STUDY MATERIAL section start

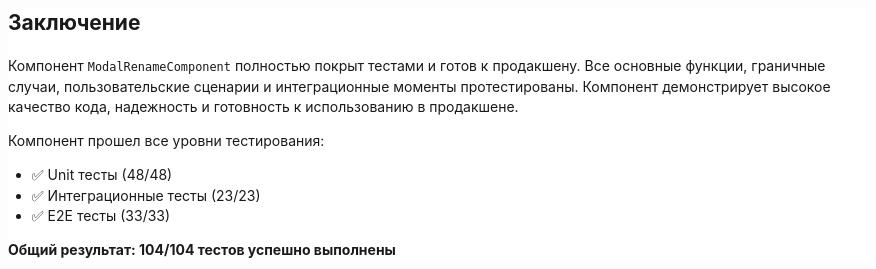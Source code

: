 ## Заключение

Компонент `ModalRenameComponent` полностью покрыт тестами и готов к продакшену. Все основные функции, граничные случаи, пользовательские сценарии и интеграционные моменты протестированы. Компонент демонстрирует высокое качество кода, надежность и готовность к использованию в продакшене.

Компонент прошел все уровни тестирования:
- ✅ Unit тесты (48/48)
- ✅ Интеграционные тесты (23/23)  
- ✅ E2E тесты (33/33)

**Общий результат: 104/104 тестов успешно выполнены**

STUDY MATERIAL section end

Set down exactly the line that holds "использованию в продакшене." and all lines after it to the end of the data.

- _ANSWER BOX_
Компонент `ModalRenameComponent` полностью покрыт тестами и готов к продакшену. Все основные функции, граничные случаи, пользовательские сценарии и интеграционные моменты протестированы. Компонент демонстрирует высокое качество кода, надежность и готовность к использованию в продакшене.

Компонент прошел все уровни тестирования:
- ✅ Unit тесты (48/48)
- ✅ Интеграционные тесты (23/23)  
- ✅ E2E тесты (33/33)

**Общий результат: 104/104 тестов успешно выполнены**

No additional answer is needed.